CHDs may require corrective cardiac surgery in order to improve life expectancy. Due to clinical advances in the recent years, the survival rate of patients with congenital heart disease has improved significantly and it is estimated that by 2020 there will be 750,000 people with congenital heart disease.
Despite advances in cardiac surgery, the current techniques in protection of cyanotic myocardium during corrective cardiac surgery are not ideal. This is particularly relevant as these hearts sustain reoxygenation injury during cardiopulmonary bypass (CPB) using higher oxygen levels. We have hypothesised that cyanotic patients’ own oxygen levels during the corrective cardiac surgery could reduce myocardial and other organ injuries associated with reoxygenation insult.

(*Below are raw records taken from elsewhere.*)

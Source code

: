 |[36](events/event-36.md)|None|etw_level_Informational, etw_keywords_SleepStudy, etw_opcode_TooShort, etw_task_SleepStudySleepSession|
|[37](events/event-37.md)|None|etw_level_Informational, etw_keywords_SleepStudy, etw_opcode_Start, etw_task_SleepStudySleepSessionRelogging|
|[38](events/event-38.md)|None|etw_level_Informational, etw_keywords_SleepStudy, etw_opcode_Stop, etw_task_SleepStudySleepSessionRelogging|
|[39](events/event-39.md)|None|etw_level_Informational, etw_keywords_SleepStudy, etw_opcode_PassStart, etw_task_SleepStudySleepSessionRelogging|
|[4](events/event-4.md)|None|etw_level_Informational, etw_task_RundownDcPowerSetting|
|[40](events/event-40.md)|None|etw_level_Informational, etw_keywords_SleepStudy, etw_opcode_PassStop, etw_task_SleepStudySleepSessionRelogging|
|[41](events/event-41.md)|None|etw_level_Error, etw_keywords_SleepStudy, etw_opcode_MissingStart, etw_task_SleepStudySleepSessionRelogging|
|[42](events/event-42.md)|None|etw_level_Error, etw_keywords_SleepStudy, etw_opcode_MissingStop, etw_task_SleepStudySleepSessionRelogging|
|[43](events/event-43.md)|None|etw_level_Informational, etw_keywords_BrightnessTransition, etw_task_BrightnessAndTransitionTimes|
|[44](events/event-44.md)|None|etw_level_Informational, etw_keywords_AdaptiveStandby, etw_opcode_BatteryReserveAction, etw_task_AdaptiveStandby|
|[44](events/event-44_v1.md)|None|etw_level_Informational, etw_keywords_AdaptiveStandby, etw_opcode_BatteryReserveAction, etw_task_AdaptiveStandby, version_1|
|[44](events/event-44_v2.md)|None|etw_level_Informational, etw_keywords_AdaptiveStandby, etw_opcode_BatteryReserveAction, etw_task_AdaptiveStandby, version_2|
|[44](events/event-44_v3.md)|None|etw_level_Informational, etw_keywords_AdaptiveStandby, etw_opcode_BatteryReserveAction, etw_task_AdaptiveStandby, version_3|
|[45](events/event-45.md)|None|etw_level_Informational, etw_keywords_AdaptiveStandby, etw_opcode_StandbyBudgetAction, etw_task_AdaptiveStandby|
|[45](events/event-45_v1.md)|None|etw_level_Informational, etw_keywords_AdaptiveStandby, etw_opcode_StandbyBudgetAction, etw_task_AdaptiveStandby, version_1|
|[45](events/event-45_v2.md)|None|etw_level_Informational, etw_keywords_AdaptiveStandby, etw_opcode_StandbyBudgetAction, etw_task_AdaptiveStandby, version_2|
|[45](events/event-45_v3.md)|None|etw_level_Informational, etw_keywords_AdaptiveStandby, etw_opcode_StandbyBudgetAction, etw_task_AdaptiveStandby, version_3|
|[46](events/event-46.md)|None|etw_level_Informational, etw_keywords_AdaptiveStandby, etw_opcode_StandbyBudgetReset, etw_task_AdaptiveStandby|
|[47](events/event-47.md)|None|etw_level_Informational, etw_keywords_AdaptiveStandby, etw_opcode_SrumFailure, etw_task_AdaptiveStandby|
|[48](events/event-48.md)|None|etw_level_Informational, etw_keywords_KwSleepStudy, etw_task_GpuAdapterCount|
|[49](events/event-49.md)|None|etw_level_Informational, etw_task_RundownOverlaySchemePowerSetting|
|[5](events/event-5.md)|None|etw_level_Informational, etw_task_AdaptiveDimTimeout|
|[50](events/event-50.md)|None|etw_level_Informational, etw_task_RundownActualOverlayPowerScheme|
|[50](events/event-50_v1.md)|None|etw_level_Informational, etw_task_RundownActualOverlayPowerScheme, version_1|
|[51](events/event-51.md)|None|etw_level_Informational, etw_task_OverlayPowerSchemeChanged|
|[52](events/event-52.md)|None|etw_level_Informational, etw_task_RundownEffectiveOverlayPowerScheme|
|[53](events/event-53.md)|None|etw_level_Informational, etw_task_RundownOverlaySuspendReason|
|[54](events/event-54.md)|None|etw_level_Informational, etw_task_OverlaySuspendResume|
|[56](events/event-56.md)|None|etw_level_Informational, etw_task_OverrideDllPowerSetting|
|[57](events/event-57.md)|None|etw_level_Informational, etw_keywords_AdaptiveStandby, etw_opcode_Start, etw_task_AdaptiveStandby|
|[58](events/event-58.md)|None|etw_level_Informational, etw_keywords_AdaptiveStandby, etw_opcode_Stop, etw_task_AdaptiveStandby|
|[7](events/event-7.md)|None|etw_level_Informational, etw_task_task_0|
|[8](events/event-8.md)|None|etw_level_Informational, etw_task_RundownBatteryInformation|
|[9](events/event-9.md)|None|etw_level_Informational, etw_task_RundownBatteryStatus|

In order to test our hypothesis we randomised 79 cyanotic patients to receive either normoxic or hyperoxic cardiopulmonary bypass during their corrective cardiac surgery. Systemic inflammatory responses and organ specific insults were assessed by measuring serum troponin I, alpha glutathione S-transferase (aGT), protein S100, 8- isoprostane, complement activation C3alpha, cortisol, interleukins 6, 8 and 10. The blood samples were taken at anaesthetic induction, 10 and 30 minutes after initiation of CPB, plus 10min, 4 hours and 24 hours post cessation of CPB.
We also performed a sub-analysis for cyanotic patients with double ventricular (n=47) and functional single ventricular pathology (n=32).
In all 79 patients, normoxic cardiopulmonary bypass significantly (p<0.05) reduced markers of organ damage (troponin I, aGT and protein S100), oxidative stress (8- isoprostane) and markers of inflammatory response (IL-6 and IL-8). In double b
ventricular patients, normoxic CPB resulted in lesser levels of aGT, protein S100, 8- isoprostane, IL-10markers and cortisol. Single-ventricle patients who were randomised to receive normoxic CPB, had a significantly decreased levels of troponin I, aGT, protein S100, 8-isoprostane, C3a, IL-6, IL-8 and cortisol.
Our results provided direct evidence of the beneficial effects of normoxic versus hyperoxic CPB on the heart, brain and liver as well as inflammatory and systemic stress response in cyanotic patients undergoing corrective cardiac surgery. These findings were more prominent in cyanotic patients with functional single ventricular pathology.